Activity | In the listing below, locate the line that contains "Contributions are welcome!" and the line that contains "- Cross-platform support". Restate word for word those two lines and every line between them, and nothing else.

Information shown |

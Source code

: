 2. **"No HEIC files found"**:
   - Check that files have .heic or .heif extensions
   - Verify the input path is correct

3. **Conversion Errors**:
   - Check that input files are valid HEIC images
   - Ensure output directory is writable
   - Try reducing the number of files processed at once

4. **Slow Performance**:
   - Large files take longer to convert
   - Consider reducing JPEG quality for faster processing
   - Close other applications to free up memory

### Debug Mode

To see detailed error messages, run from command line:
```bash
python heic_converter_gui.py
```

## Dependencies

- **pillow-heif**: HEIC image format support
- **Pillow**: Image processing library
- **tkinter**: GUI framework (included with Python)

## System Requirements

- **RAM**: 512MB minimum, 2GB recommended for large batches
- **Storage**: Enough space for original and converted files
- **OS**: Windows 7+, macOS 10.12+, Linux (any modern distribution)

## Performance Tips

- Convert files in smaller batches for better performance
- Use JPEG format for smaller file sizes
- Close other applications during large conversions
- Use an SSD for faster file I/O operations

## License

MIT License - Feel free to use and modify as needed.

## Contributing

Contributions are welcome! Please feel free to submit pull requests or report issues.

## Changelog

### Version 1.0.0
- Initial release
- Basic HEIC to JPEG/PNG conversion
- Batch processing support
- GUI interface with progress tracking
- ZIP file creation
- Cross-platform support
==
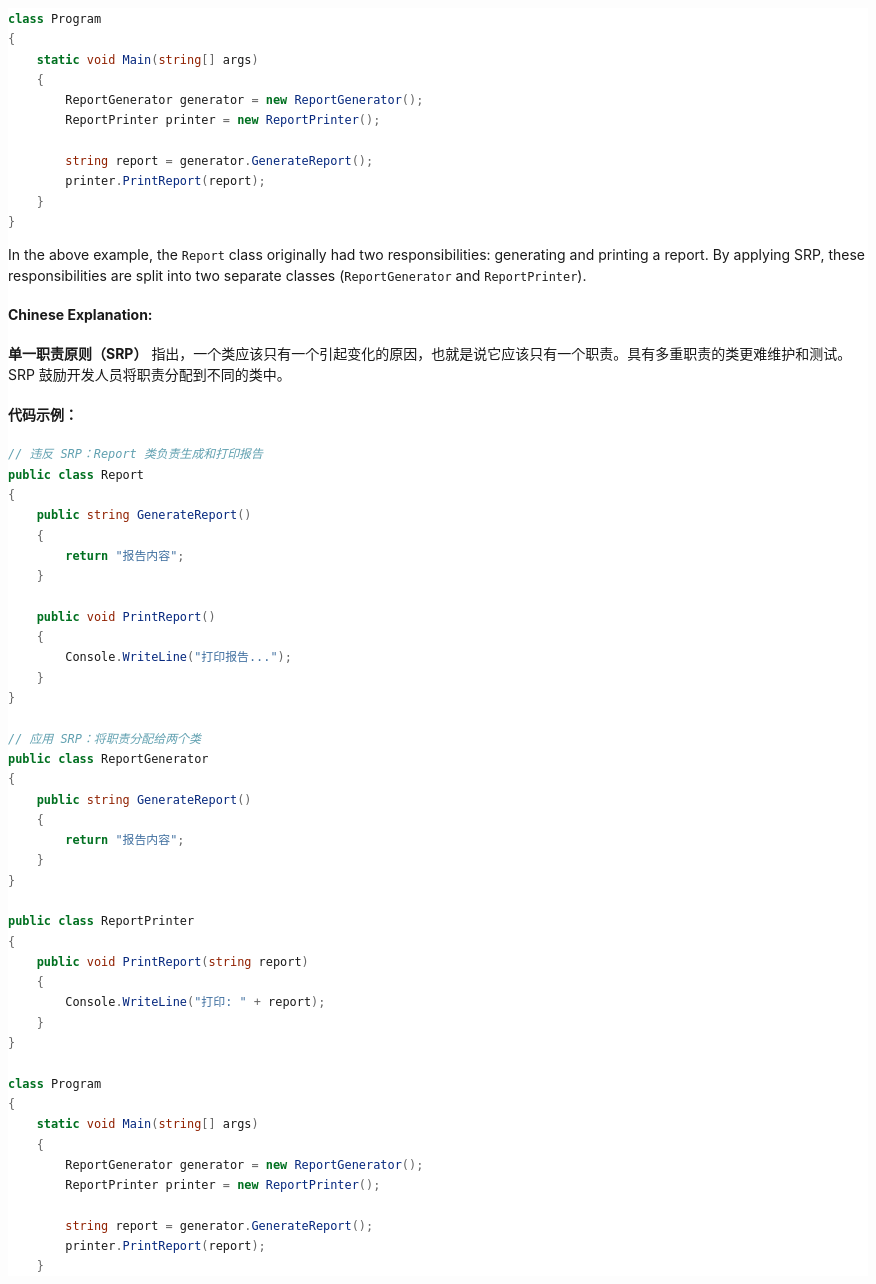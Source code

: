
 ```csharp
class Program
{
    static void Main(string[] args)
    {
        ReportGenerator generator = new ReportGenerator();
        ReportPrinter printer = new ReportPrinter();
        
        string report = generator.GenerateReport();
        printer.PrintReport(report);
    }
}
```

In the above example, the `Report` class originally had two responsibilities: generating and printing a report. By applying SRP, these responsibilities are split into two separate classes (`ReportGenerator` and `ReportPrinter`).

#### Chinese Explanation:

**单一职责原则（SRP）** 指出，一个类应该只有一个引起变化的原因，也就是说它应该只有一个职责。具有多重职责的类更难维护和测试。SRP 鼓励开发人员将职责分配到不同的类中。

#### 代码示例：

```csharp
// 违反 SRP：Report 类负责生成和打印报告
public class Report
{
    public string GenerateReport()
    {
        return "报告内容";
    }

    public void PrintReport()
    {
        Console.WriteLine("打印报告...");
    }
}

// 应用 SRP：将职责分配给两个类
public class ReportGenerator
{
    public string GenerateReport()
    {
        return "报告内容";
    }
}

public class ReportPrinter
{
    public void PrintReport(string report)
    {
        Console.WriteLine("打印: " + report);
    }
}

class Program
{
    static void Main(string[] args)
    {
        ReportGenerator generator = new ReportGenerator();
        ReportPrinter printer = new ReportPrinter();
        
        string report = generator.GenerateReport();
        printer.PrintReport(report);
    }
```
* * *
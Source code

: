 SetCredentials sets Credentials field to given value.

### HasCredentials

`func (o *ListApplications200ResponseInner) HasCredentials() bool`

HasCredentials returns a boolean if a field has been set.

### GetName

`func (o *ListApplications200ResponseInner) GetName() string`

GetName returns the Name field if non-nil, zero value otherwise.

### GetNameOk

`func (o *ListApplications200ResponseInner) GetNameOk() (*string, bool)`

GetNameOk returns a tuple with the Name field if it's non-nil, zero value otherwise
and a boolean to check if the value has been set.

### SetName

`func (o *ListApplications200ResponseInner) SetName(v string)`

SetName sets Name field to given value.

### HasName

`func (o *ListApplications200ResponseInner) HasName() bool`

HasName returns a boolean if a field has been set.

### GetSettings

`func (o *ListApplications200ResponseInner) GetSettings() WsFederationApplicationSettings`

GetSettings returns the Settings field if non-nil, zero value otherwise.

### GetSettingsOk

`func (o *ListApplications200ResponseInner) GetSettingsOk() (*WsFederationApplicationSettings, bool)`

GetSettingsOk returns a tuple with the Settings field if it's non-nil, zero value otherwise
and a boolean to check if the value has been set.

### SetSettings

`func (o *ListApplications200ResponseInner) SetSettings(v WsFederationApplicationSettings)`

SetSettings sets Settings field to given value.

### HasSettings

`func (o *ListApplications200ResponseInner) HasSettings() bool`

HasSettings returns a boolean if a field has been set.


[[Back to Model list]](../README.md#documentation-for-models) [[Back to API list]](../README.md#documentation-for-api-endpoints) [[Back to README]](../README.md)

Reply |
Contributions are welcome! Please feel free to submit pull requests or report issues.

## Changelog

### Version 1.0.0
- Initial release
- Basic HEIC to JPEG/PNG conversion
- Batch processing support
- GUI interface with progress tracking
- ZIP file creation
- Cross-platform support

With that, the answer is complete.